▶ _EXERCISE DIRECTIONS_
Starting at the line with "- KapamışFiyatındakiKur: Belirtilen", retype each line exactly up to and including the final line of the records below.

▶ _TASK DATA_
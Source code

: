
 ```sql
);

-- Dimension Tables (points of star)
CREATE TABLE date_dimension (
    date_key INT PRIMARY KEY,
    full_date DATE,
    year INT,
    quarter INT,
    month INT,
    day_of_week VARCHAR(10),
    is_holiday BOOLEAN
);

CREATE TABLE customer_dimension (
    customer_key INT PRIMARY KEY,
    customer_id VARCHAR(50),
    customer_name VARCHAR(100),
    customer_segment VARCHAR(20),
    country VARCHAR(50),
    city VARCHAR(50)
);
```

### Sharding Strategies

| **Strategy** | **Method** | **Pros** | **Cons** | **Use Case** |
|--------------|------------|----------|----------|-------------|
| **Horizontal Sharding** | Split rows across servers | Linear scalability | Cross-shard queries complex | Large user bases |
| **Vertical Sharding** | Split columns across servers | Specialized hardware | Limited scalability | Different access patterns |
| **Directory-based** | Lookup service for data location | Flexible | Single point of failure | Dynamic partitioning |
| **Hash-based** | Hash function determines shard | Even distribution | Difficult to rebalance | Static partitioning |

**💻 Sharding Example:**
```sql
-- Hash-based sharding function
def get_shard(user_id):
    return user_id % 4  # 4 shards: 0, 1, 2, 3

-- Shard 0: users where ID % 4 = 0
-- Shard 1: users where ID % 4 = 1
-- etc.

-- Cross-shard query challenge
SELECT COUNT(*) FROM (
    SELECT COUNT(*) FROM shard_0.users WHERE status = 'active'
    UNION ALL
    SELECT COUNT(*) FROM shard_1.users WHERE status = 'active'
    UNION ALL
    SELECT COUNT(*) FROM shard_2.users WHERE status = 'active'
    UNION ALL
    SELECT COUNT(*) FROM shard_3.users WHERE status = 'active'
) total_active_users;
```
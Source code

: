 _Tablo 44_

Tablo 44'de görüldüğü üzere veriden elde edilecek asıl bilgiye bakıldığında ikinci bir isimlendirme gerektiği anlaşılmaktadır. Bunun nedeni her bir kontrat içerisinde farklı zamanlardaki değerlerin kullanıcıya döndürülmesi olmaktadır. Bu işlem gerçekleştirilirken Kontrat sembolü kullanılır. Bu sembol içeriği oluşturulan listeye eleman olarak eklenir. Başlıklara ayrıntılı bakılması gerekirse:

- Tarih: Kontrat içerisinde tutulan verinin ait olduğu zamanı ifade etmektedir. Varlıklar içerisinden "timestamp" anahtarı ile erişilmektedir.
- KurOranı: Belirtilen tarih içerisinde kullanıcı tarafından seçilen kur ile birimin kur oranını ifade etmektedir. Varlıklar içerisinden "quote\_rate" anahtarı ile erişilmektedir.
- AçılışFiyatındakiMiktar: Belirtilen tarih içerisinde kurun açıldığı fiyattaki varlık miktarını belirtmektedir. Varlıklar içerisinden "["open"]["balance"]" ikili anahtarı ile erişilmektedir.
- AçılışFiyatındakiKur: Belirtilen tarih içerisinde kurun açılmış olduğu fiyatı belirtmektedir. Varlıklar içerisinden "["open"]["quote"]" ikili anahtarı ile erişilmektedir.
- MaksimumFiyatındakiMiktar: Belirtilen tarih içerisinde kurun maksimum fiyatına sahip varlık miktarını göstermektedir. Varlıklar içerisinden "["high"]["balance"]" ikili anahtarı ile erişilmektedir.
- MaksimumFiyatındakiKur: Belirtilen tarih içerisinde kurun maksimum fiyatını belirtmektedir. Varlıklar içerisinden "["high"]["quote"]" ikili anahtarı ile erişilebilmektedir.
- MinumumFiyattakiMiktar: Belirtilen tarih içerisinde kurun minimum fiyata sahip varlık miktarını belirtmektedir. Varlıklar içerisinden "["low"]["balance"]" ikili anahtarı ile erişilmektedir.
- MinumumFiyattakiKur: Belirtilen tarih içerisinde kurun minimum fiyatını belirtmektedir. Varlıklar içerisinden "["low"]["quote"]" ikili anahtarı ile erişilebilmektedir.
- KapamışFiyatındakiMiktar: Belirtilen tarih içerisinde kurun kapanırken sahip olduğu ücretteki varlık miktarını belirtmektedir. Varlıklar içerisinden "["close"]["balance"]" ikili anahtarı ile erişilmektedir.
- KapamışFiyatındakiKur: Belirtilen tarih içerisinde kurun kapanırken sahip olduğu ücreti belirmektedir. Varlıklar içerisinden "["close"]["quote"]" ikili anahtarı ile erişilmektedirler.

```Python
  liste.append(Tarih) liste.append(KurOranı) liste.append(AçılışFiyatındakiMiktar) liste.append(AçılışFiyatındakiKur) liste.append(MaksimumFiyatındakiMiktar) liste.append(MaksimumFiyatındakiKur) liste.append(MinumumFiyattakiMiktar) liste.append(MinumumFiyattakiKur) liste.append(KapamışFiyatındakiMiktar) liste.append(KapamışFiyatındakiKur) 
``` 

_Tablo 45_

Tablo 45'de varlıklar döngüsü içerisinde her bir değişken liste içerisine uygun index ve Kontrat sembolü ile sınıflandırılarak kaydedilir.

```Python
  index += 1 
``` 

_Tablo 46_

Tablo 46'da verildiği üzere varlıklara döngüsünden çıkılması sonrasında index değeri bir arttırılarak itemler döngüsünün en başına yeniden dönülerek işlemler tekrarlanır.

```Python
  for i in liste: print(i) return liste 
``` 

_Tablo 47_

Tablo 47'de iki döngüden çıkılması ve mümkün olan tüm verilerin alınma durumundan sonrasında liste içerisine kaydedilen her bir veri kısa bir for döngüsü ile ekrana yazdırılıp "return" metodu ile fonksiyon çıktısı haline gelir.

▶ _ANSWER FOR THIS EXERCISE_
- KapamışFiyatındakiKur: Belirtilen tarih içerisinde kurun kapanırken sahip olduğu ücreti belirmektedir. Varlıklar içerisinden "["close"]["quote"]" ikili anahtarı ile erişilmektedirler.

```Python
  liste.append(Tarih) liste.append(KurOranı) liste.append(AçılışFiyatındakiMiktar) liste.append(AçılışFiyatındakiKur) liste.append(MaksimumFiyatındakiMiktar) liste.append(MaksimumFiyatındakiKur) liste.append(MinumumFiyattakiMiktar) liste.append(MinumumFiyattakiKur) liste.append(KapamışFiyatındakiMiktar) liste.append(KapamışFiyatındakiKur) 
``` 

_Tablo 45_

Tablo 45'de varlıklar döngüsü içerisinde her bir değişken liste içerisine uygun index ve Kontrat sembolü ile sınıflandırılarak kaydedilir.

```Python
  index += 1 
``` 

_Tablo 46_

Tablo 46'da verildiği üzere varlıklara döngüsünden çıkılması sonrasında index değeri bir arttırılarak itemler döngüsünün en başına yeniden dönülerek işlemler tekrarlanır.

```Python
  for i in liste: print(i) return liste 
``` 

_Tablo 47_

Tablo 47'de iki döngüden çıkılması ve mümkün olan tüm verilerin alınma durumundan sonrasında liste içerisine kaydedilen her bir veri kısa bir for döngüsü ile ekrana yazdırılıp "return" metodu ile fonksiyon çıktısı haline gelir.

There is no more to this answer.